In the recent hooha about CBS and the forged National Guard memos, one important issue has somehow been overlooked – the impact of the memo discussion on future forgery. There can be no doubt that all the talk about proportional typefaces, superscripts, and kerning will prove instructive to would-be amateur forgers, who will know not to repeat the mistakes of the CBS memos’ forger. Who knows, some amateur forgers may even figure out that if you want a document to look like it came from a 1970s Selectric typewriter, you should type it on a 1970s Selectric typewriter. The discussion, in other words, provides a kind of roadmap for would-be forgers.
This kind of tradeoff, between open discussion and future security worries, is common with information security issues – and this is a infosecurity issue, since it has to do with the authenticity of records. Any discussion of the pros and cons of a particular security system or artifact will inevitably reveal information useful to some hypothetical bad guy.
Nobody would dream of silencing the CBS memos’ critics because of this; and CBS would have been a laughingstock had it tried to shut down the discussion by asserting future forgery fears. But in more traditional infosecurity applications, one hears such arguments all the time, especially from the companies that, like CBS, face embarrassment if the facts are disclosed.

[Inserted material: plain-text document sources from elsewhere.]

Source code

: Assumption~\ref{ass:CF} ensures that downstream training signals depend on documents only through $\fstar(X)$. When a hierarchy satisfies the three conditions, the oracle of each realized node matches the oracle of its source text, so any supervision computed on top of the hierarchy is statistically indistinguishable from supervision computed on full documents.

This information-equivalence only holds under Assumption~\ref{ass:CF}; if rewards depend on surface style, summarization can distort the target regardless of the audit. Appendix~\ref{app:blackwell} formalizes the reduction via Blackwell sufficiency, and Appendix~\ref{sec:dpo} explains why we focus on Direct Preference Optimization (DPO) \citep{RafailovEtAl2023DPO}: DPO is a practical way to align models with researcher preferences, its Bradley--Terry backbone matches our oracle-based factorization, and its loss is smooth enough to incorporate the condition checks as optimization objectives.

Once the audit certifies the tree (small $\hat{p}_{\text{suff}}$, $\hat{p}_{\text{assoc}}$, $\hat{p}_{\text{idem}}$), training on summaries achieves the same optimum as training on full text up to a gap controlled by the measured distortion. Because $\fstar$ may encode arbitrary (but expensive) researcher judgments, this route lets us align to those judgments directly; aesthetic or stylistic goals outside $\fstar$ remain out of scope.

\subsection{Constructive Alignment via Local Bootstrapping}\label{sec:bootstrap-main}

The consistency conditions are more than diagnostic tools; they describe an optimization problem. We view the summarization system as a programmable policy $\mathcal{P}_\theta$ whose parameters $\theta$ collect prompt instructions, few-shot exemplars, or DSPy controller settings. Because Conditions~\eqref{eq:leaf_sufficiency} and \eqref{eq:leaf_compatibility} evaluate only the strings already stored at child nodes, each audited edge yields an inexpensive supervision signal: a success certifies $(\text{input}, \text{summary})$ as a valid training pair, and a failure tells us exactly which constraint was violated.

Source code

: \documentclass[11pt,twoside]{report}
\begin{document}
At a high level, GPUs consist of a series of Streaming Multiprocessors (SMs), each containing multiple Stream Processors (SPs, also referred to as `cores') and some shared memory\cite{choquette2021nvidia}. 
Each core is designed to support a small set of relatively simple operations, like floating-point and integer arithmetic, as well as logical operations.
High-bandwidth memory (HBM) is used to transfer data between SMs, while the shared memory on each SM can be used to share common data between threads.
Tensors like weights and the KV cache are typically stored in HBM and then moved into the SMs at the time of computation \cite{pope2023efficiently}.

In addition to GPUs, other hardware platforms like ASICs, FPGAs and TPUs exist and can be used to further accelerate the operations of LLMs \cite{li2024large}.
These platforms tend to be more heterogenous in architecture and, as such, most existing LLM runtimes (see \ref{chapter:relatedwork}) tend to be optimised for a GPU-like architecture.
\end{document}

What’s true with CBS is true elsewhere in the security world. Disclosure teaches the public the truth about the situation at hand (in this case the memos), a benefit that shouldn’t be minimized. Even more important, disclosure deters future sloppiness – you can bet that CBS and others will be much more careful in the future. (You might think that the industry should police itself so that such deterrents aren’t necessary; but experience teaches otherwise.)
My sense is that it’s only the remote and mysterious nature, for most people, of cybersecurity that allows the anti-disclosure arguments to get traction. If people thought about most cybersecurity problems in the same way they think about the CBS memos, the cybersecurity disclosure argument would be much healthier.